# Problem description
If an entry below contains an image, drop the image and retype the rest exactly.

# Working data
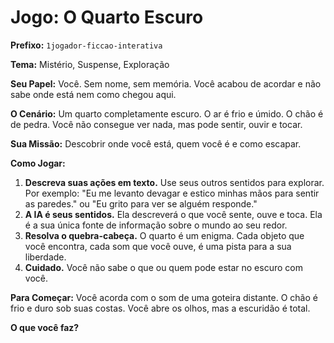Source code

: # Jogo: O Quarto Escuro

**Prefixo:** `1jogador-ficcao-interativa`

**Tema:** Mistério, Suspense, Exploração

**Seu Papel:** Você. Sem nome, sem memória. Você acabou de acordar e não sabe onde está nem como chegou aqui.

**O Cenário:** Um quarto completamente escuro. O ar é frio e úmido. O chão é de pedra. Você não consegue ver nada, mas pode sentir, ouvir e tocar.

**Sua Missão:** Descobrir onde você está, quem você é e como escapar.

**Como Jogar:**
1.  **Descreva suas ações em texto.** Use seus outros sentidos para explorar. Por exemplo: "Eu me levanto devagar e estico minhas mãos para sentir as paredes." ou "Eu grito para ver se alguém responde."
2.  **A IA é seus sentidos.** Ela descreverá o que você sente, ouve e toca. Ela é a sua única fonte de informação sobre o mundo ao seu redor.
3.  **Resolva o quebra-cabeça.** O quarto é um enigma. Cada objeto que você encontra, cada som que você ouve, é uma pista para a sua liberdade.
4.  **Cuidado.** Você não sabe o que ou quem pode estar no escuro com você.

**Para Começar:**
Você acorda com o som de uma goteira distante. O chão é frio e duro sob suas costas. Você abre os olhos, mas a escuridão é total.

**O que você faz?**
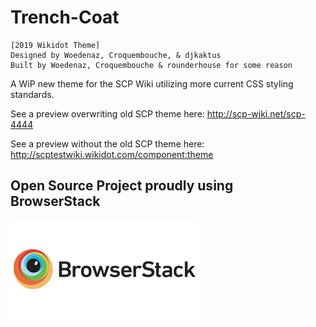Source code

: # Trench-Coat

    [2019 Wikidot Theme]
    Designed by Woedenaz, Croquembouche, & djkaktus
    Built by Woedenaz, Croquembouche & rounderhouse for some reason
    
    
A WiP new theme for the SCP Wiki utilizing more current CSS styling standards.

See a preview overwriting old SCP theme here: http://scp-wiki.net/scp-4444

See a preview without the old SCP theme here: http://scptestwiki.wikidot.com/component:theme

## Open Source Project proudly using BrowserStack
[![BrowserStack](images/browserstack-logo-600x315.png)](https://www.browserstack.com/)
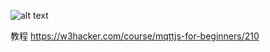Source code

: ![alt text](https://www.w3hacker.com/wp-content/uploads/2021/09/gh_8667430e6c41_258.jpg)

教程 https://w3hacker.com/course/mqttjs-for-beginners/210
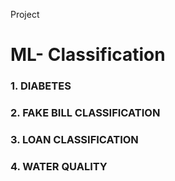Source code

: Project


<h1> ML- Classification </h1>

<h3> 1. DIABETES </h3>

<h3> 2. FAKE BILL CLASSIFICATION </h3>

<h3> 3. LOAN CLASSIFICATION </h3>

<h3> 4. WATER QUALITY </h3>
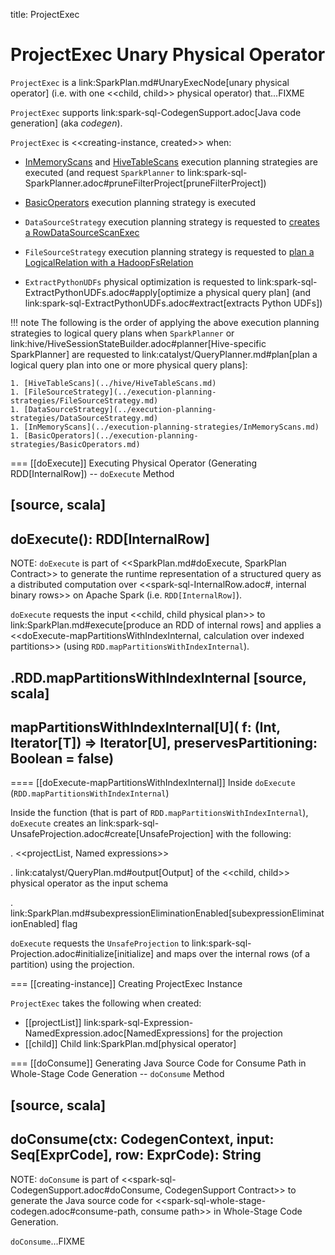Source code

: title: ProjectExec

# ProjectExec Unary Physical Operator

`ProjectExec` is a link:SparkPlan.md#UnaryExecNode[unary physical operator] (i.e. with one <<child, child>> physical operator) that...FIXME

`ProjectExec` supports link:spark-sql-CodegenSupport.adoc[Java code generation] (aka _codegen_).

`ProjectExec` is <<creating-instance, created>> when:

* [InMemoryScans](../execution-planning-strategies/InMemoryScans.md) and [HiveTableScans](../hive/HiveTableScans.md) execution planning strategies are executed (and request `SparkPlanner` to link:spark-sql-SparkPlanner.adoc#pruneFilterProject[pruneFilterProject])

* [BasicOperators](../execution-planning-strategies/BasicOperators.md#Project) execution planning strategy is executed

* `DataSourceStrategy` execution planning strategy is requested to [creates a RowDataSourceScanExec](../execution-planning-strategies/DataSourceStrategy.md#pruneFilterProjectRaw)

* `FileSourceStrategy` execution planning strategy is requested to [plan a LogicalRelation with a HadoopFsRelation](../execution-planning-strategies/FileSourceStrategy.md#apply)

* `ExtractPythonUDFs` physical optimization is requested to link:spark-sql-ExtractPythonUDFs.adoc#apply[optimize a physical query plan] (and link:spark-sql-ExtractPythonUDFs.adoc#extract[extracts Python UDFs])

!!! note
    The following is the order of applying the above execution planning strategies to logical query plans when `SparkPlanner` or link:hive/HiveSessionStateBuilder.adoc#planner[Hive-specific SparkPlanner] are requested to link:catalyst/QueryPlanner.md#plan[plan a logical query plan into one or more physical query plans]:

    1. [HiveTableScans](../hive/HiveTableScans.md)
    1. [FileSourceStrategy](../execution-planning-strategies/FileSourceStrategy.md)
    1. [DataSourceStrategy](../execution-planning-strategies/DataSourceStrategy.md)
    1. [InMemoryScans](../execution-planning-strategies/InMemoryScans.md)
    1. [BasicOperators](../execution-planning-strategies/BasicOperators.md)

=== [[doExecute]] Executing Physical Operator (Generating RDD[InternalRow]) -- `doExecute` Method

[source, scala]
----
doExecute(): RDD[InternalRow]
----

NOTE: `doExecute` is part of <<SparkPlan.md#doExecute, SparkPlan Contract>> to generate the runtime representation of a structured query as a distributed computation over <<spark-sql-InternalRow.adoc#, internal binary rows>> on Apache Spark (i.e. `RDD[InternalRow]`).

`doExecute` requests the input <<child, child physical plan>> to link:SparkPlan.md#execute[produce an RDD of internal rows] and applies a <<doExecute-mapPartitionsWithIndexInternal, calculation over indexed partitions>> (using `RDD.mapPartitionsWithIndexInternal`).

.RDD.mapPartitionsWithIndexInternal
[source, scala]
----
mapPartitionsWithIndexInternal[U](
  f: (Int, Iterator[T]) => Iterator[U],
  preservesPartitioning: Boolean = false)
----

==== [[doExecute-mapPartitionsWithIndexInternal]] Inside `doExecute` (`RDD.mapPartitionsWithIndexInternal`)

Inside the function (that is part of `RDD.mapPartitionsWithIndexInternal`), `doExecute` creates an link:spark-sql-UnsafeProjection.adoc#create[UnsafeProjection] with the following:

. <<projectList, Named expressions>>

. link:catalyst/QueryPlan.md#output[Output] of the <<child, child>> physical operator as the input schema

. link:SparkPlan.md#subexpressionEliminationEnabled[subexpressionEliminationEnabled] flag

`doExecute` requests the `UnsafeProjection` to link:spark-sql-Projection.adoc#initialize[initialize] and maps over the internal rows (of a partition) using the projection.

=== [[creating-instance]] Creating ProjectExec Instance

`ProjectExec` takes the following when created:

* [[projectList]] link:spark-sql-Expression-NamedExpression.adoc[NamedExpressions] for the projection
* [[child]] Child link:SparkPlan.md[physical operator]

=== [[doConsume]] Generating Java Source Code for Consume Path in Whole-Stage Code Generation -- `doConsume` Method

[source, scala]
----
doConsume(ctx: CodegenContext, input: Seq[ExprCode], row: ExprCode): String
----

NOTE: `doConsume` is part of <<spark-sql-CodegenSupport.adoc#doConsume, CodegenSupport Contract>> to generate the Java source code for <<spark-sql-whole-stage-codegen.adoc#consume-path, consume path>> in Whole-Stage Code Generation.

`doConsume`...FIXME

# Task output
Source code

: # Jogo: O Quarto Escuro

**Prefixo:** `1jogador-ficcao-interativa`

**Tema:** Mistério, Suspense, Exploração

**Seu Papel:** Você. Sem nome, sem memória. Você acabou de acordar e não sabe onde está nem como chegou aqui.

**O Cenário:** Um quarto completamente escuro. O ar é frio e úmido. O chão é de pedra. Você não consegue ver nada, mas pode sentir, ouvir e tocar.

**Sua Missão:** Descobrir onde você está, quem você é e como escapar.

**Como Jogar:**
1.  **Descreva suas ações em texto.** Use seus outros sentidos para explorar. Por exemplo: "Eu me levanto devagar e estico minhas mãos para sentir as paredes." ou "Eu grito para ver se alguém responde."
2.  **A IA é seus sentidos.** Ela descreverá o que você sente, ouve e toca. Ela é a sua única fonte de informação sobre o mundo ao seu redor.
3.  **Resolva o quebra-cabeça.** O quarto é um enigma. Cada objeto que você encontra, cada som que você ouve, é uma pista para a sua liberdade.
4.  **Cuidado.** Você não sabe o que ou quem pode estar no escuro com você.

**Para Começar:**
Você acorda com o som de uma goteira distante. O chão é frio e duro sob suas costas. Você abre os olhos, mas a escuridão é total.

**O que você faz?**
Source code

: # Trench-Coat

    [2019 Wikidot Theme]
    Designed by Woedenaz, Croquembouche, & djkaktus
    Built by Woedenaz, Croquembouche & rounderhouse for some reason
    
    
A WiP new theme for the SCP Wiki utilizing more current CSS styling standards.

See a preview overwriting old SCP theme here: http://scp-wiki.net/scp-4444

See a preview without the old SCP theme here: http://scptestwiki.wikidot.com/component:theme

## Open Source Project proudly using BrowserStack
[![BrowserStack](images/browserstack-logo-600x315.png)](https://www.browserstack.com/)
Source code

: ![alt text](https://www.w3hacker.com/wp-content/uploads/2021/09/gh_8667430e6c41_258.jpg)

教程 https://w3hacker.com/course/mqttjs-for-beginners/210
Source code

: Project


<h1> ML- Classification </h1>

<h3> 1. DIABETES </h3>

<h3> 2. FAKE BILL CLASSIFICATION </h3>

<h3> 3. LOAN CLASSIFICATION </h3>

<h3> 4. WATER QUALITY </h3>
Source code

: title: ProjectExec

# ProjectExec Unary Physical Operator

`ProjectExec` is a link:SparkPlan.md#UnaryExecNode[unary physical operator] (i.e. with one <<child, child>> physical operator) that...FIXME

`ProjectExec` supports link:spark-sql-CodegenSupport.adoc[Java code generation] (aka _codegen_).

`ProjectExec` is <<creating-instance, created>> when:

* [InMemoryScans](../execution-planning-strategies/InMemoryScans.md) and [HiveTableScans](../hive/HiveTableScans.md) execution planning strategies are executed (and request `SparkPlanner` to link:spark-sql-SparkPlanner.adoc#pruneFilterProject[pruneFilterProject])

* [BasicOperators](../execution-planning-strategies/BasicOperators.md#Project) execution planning strategy is executed

* `DataSourceStrategy` execution planning strategy is requested to [creates a RowDataSourceScanExec](../execution-planning-strategies/DataSourceStrategy.md#pruneFilterProjectRaw)

* `FileSourceStrategy` execution planning strategy is requested to [plan a LogicalRelation with a HadoopFsRelation](../execution-planning-strategies/FileSourceStrategy.md#apply)

* `ExtractPythonUDFs` physical optimization is requested to link:spark-sql-ExtractPythonUDFs.adoc#apply[optimize a physical query plan] (and link:spark-sql-ExtractPythonUDFs.adoc#extract[extracts Python UDFs])

!!! note
    The following is the order of applying the above execution planning strategies to logical query plans when `SparkPlanner` or link:hive/HiveSessionStateBuilder.adoc#planner[Hive-specific SparkPlanner] are requested to link:catalyst/QueryPlanner.md#plan[plan a logical query plan into one or more physical query plans]:

    1. [HiveTableScans](../hive/HiveTableScans.md)
    1. [FileSourceStrategy](../execution-planning-strategies/FileSourceStrategy.md)
    1. [DataSourceStrategy](../execution-planning-strategies/DataSourceStrategy.md)
    1. [InMemoryScans](../execution-planning-strategies/InMemoryScans.md)
    1. [BasicOperators](../execution-planning-strategies/BasicOperators.md)

=== [[doExecute]] Executing Physical Operator (Generating RDD[InternalRow]) -- `doExecute` Method

[source, scala]
----
doExecute(): RDD[InternalRow]
----

NOTE: `doExecute` is part of <<SparkPlan.md#doExecute, SparkPlan Contract>> to generate the runtime representation of a structured query as a distributed computation over <<spark-sql-InternalRow.adoc#, internal binary rows>> on Apache Spark (i.e. `RDD[InternalRow]`).

`doExecute` requests the input <<child, child physical plan>> to link:SparkPlan.md#execute[produce an RDD of internal rows] and applies a <<doExecute-mapPartitionsWithIndexInternal, calculation over indexed partitions>> (using `RDD.mapPartitionsWithIndexInternal`).

.RDD.mapPartitionsWithIndexInternal
[source, scala]
----
mapPartitionsWithIndexInternal[U](
  f: (Int, Iterator[T]) => Iterator[U],
  preservesPartitioning: Boolean = false)
----

==== [[doExecute-mapPartitionsWithIndexInternal]] Inside `doExecute` (`RDD.mapPartitionsWithIndexInternal`)

Inside the function (that is part of `RDD.mapPartitionsWithIndexInternal`), `doExecute` creates an link:spark-sql-UnsafeProjection.adoc#create[UnsafeProjection] with the following:

. <<projectList, Named expressions>>

. link:catalyst/QueryPlan.md#output[Output] of the <<child, child>> physical operator as the input schema

. link:SparkPlan.md#subexpressionEliminationEnabled[subexpressionEliminationEnabled] flag

`doExecute` requests the `UnsafeProjection` to link:spark-sql-Projection.adoc#initialize[initialize] and maps over the internal rows (of a partition) using the projection.

=== [[creating-instance]] Creating ProjectExec Instance

`ProjectExec` takes the following when created:

* [[projectList]] link:spark-sql-Expression-NamedExpression.adoc[NamedExpressions] for the projection
* [[child]] Child link:SparkPlan.md[physical operator]

=== [[doConsume]] Generating Java Source Code for Consume Path in Whole-Stage Code Generation -- `doConsume` Method

[source, scala]
----
doConsume(ctx: CodegenContext, input: Seq[ExprCode], row: ExprCode): String
----

NOTE: `doConsume` is part of <<spark-sql-CodegenSupport.adoc#doConsume, CodegenSupport Contract>> to generate the Java source code for <<spark-sql-whole-stage-codegen.adoc#consume-path, consume path>> in Whole-Stage Code Generation.

`doConsume`...FIXME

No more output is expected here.